----- Provided entries
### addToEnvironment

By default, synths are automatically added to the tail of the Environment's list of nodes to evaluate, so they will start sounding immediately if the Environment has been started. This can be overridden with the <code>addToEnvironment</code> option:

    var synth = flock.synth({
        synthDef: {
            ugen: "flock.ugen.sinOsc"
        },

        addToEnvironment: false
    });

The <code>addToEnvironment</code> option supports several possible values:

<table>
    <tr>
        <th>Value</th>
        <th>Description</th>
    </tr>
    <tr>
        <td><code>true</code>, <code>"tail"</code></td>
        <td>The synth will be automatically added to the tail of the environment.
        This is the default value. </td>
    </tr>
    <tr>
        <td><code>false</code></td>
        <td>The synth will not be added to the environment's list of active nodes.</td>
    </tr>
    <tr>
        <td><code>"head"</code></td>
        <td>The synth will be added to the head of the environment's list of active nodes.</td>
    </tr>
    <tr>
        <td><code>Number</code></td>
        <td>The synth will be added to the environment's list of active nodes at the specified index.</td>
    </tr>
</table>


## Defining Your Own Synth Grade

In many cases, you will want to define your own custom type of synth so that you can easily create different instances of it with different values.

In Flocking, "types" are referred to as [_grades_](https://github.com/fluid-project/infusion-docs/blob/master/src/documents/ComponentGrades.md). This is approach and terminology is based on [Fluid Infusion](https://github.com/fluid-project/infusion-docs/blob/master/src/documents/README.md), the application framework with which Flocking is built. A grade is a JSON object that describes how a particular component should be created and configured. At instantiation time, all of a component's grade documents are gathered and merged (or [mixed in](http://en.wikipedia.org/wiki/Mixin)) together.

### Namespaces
----------
* **What the exercise asks**
Going line by line through the data, tally each one that includes the string "values", and answer with the tally only.

* **Exercise result**
2